The Transitive Property of Parenting

This conversation between my cousin and his kid just happened at my dinner table:

My cousin:  Do you want ketchup?
The kid:  Yes.
My cousin:  Do you want ketchup?
The kid:  Yes.
My cousin:  Do you want ketchup?
The kid:  Yes.
My cousin:  Do you want ketchup?
The kid:  Yes.
My cousin:  Do you want ketchup?
The kid:  Yes, PLEASE.

My cousin to me:  The key to effective parenting is repetition.

You guys!  The key to effective parenting is repetition.

HOLY COW!  I’ve been on the lookout for years for the key to effective parenting.  And yet I somehow didn’t expect to find it while eating meatloaf.  The world is full of surprises, I tell you.

And I’ll also tell you, if parenting is all about repetition, I have this in the bag.  I repeat crap All. Day. Long.

And now we’ve come to the mathematics portion of the day.  Because I was right in the middle of my open-mouthed meatloaf revelation when my husband quoted Rita Mae Brown out loud:

“Insanity is doing the same thing over and over again but expecting different results.

Get ready, folks.  There’s some serious math logic ahead.  This is JUST LIKE that time when that guy, Newton, had an apple drop on his head.  I mean, we all know the dude wasn’t the first to get beaned in the noggin with a piece of fruit.  But he was the first to call it gravity, and that changed the world.

Are you ready?  OK.

This is the Transitive Property of Equality:
a = b

b = c,
a = c.

And this is the Transitive Property of Parenting:
parenting = repetition expecting different results
repetition expecting different results = insanity,
parenting = insanity.

Parenting equals insanity, guys!

I know.  We all had this apple drop on our heads a LOOOOONNNGG time ago.

But now we have proof.

ABOUT BETH WOOLSEY I'm a writer. And a mess. And mouthy, brave, and strong. I believe we all belong to each other. I believe in the long way 'round. And I believe, always, in grace in the grime and wonder in the wild of a life lived off course from what was, once, a perfectly good plan.
  1. This is brilliant! It explains a lot about a lot of parents (including me) and now it’s official. Love it 🙂

  2. Rita Mae Brown, huh? I always thought Einstein said that…….

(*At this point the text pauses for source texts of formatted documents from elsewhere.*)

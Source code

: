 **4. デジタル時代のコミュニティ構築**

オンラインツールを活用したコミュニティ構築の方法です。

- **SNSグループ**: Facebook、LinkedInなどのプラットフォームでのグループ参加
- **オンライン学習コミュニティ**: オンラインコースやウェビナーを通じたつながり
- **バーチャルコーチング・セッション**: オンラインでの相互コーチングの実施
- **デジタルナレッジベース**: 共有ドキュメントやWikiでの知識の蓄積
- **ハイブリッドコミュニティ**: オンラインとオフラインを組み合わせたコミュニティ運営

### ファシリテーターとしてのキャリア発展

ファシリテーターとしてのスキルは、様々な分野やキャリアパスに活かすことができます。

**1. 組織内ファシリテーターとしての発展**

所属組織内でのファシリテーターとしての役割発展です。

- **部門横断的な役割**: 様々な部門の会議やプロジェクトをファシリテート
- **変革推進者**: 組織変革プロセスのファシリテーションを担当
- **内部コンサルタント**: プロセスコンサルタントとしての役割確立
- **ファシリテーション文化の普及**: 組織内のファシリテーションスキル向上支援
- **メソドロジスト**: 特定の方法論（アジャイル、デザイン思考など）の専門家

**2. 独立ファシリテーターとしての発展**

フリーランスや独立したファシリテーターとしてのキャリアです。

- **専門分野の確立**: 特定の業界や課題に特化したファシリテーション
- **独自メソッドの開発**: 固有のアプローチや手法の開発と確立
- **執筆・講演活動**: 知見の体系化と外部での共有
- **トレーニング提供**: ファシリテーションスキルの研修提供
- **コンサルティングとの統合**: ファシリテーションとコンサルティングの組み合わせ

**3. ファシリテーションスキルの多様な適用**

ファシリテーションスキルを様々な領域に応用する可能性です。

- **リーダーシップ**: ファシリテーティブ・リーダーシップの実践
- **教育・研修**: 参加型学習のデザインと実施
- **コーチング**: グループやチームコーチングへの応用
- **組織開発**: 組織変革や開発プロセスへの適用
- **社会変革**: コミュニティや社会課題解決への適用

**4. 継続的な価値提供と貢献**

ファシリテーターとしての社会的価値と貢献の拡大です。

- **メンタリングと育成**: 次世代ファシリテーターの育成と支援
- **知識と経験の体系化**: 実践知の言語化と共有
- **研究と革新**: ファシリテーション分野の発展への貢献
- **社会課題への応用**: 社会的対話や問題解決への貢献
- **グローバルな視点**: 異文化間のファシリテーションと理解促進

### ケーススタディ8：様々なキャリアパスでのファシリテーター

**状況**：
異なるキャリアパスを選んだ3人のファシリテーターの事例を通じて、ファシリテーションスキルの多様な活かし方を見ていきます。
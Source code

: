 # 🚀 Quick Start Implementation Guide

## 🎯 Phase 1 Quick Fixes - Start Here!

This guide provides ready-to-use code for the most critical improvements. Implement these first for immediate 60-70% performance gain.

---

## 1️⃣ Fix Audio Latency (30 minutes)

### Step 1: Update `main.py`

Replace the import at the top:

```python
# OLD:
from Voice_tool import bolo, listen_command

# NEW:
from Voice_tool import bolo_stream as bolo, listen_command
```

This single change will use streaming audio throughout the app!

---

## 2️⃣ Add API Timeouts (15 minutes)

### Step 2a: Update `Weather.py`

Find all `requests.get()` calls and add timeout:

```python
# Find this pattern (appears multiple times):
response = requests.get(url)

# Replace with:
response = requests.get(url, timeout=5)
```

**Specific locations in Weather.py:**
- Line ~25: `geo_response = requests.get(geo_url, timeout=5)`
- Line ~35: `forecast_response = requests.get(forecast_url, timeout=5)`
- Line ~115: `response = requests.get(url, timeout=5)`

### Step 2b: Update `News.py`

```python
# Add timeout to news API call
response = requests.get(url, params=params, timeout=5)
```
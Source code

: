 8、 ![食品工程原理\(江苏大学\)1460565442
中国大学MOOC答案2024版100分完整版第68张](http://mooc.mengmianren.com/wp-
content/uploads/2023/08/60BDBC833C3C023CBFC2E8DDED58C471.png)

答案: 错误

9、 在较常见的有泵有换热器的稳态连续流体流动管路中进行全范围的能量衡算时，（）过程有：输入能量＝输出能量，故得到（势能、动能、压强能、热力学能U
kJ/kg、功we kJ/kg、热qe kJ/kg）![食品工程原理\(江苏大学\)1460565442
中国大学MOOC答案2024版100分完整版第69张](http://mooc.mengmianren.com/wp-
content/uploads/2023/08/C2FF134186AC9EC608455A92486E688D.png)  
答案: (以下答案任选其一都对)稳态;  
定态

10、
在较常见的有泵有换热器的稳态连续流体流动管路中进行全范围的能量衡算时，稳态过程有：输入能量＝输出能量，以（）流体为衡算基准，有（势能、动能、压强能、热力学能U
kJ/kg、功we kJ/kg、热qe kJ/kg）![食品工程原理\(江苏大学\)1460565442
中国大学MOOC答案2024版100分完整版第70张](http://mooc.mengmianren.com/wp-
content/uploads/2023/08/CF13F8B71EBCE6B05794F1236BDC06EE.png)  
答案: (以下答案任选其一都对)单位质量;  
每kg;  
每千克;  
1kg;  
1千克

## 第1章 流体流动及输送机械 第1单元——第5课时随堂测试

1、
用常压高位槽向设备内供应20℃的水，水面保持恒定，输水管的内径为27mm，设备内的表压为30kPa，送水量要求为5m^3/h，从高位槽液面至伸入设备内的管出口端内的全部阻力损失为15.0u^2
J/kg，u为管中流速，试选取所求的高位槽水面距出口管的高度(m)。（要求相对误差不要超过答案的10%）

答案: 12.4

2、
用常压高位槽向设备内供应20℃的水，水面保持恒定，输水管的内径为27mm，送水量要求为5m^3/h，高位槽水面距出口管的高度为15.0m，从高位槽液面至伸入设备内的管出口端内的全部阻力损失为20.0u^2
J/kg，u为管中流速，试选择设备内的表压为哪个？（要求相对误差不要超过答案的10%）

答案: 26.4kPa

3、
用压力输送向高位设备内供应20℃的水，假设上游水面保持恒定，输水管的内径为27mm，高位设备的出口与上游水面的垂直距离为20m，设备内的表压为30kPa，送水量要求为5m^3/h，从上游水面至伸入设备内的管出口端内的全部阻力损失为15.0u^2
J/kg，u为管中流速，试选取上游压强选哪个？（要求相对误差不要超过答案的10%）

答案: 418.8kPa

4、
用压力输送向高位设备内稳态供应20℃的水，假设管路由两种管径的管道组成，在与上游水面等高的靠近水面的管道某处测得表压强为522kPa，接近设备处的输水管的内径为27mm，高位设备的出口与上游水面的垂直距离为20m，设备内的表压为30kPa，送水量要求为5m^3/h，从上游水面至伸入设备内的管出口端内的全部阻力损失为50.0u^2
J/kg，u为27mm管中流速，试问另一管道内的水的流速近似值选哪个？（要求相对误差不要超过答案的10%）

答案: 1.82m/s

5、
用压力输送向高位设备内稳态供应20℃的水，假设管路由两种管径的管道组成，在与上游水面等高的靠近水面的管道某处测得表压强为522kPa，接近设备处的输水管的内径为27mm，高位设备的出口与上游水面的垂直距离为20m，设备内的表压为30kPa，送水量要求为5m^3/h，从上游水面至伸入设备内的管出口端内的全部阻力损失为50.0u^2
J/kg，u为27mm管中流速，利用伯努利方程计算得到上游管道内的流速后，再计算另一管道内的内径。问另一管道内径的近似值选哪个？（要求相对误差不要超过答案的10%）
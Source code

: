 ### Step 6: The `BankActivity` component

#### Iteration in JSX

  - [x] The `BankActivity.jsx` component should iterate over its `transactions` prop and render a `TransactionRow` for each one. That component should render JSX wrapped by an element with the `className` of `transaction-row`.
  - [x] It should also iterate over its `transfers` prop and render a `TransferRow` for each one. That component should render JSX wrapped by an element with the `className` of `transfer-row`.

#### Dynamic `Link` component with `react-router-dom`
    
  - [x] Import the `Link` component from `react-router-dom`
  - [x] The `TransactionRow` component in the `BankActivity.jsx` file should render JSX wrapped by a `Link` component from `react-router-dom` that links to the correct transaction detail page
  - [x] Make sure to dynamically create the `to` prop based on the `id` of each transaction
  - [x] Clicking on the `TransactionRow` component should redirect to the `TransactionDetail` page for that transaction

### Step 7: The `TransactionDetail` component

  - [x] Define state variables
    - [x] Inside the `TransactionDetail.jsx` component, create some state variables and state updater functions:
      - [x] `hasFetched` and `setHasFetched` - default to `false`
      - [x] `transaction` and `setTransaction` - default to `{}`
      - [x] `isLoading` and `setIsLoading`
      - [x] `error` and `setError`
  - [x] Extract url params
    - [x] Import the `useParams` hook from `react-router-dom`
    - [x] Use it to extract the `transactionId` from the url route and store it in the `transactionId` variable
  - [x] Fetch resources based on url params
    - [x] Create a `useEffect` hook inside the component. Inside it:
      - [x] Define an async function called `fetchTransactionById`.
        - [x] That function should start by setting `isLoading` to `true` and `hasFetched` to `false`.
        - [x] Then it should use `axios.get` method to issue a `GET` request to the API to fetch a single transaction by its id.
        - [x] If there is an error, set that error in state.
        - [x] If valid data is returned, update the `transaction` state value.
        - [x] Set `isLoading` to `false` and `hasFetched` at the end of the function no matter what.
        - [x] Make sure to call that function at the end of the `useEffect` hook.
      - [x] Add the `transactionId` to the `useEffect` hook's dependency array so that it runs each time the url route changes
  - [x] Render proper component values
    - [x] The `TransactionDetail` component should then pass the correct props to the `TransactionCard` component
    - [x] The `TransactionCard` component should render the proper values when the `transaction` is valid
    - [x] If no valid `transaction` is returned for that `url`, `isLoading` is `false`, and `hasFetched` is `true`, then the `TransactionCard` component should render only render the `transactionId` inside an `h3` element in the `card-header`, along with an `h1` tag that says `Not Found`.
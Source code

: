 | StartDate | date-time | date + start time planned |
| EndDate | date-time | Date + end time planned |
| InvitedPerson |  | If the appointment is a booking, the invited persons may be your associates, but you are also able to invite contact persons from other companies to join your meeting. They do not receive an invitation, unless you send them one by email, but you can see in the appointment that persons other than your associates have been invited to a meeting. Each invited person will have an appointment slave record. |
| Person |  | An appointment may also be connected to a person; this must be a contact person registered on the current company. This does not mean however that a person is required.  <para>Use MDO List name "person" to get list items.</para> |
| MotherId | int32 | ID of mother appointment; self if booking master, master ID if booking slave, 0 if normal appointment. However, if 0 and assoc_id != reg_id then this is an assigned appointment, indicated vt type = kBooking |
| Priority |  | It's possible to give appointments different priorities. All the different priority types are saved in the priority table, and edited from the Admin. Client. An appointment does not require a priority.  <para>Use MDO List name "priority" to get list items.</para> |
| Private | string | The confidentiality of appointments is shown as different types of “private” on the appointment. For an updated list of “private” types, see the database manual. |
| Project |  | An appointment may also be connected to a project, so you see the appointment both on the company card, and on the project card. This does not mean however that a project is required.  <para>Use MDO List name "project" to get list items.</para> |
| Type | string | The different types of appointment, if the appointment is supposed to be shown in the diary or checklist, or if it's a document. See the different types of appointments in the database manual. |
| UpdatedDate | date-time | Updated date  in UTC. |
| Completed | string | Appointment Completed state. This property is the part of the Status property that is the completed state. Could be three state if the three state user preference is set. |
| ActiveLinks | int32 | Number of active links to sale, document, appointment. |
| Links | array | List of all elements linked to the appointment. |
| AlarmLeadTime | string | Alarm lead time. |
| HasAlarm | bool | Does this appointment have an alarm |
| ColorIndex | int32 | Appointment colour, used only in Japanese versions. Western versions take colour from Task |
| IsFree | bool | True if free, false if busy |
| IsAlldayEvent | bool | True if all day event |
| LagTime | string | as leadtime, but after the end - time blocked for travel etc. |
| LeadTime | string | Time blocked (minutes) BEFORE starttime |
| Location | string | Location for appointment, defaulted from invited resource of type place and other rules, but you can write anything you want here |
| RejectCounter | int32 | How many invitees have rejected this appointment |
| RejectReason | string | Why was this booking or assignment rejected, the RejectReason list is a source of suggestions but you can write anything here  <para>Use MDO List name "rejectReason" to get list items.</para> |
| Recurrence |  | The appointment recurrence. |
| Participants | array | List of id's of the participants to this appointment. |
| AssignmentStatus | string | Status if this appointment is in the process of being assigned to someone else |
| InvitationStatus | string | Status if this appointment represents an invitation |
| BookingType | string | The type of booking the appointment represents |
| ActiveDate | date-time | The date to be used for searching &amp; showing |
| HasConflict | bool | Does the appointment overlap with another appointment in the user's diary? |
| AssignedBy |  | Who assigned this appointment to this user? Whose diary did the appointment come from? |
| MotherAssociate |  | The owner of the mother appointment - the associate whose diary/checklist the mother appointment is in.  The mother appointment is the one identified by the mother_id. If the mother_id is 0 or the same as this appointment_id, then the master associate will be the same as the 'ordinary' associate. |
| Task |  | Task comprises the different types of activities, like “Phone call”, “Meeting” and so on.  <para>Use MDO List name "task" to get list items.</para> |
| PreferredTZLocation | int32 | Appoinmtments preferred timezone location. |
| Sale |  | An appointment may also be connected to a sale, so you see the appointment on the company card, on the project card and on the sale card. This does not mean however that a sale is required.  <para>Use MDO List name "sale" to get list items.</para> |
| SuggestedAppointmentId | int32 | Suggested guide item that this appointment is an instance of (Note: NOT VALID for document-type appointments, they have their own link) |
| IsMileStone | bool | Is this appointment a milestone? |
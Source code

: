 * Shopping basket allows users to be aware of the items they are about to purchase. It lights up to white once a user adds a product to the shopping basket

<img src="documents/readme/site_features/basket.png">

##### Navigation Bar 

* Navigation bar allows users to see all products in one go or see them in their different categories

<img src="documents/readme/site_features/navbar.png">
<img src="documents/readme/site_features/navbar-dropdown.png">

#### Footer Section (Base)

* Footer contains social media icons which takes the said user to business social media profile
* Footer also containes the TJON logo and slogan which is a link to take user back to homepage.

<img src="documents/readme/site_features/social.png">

    1. And you’re not alone! That quote is commonly misattributed to Einstein, which meant that researching it was a bear. THANK YOU for making the research all worthwhile by allowing me to note it here. I love it when a plan comes together.

      P.S. Spell check doesn’t like the word misattributed, but I’m standing by it. I’m loyal that way.

  3. I teach high school math and I have been reading your blog for several months now. I always love it but this is great.

    1. Thanks, Teal, for saying hi!

      P.S. I blame this post on my marriage to a mathematician. 😉

  4. This, my friend, needs to be a demotivator poster!

    1. Ha! I’d probably suck at writing demotivator posters the same way I suck at twitter. Anything with a limited word count is SO not my strength.

      Although, I must say the Blogging demotivator is inspired: “Never before have so many people with so little to say said so much to so few.” Bahaha!

      Loquaciously yours,

      1. what’s a ‘demotivator poster’?

        ps: what’s loquaciously? 🙂

        1. pps: never mind on the ‘loquacious’ part… apparently my translating-programme-thingy doesn’t accept me misspelling words that I’ve never heard of… way to be helpful there!

  5. Brilliant! We knew it all along, but now we have PROOF! Just what I needed. Now at least I know I’m not crazy!

  6. I have long hoped that something good would come of your hanging out with The Science Nerds (i.e. your husband and your cousin) and the hope has come to fruition! Beth doing mathematics – who would believe it?

    1. Hey, now, Pops! I was darn good at math for approximately 45 minutes in the 7th grade. You’ve let 99.95% of my education overshadow that brief and shining moment.

      1. What’s especially impressive about this post is that you got this brilliant despite the fact that you only got 30 minutes per day of actual education out of all your schooling. In honor of the math theme of the post, I offer this breakdown:
        -You admit that 45 minutes comprises 0.05% of your education.
        -That means there were 90,000 minutes total, or 1500 hours.
        -Now, you did K-12, plus 3.5 years of college.
        -1500(hours) / 16.5(years) = 90 hours per year.
        -The average academic year is 180 days.
        -90 (hours) / 180 days = 0.5 hours per day.
        Half an hour. Way to maximize your edjamacashun!

  7. I just have to say, “Wow!” You, Beth, are BOTH amazingly beautiful AND brilliant!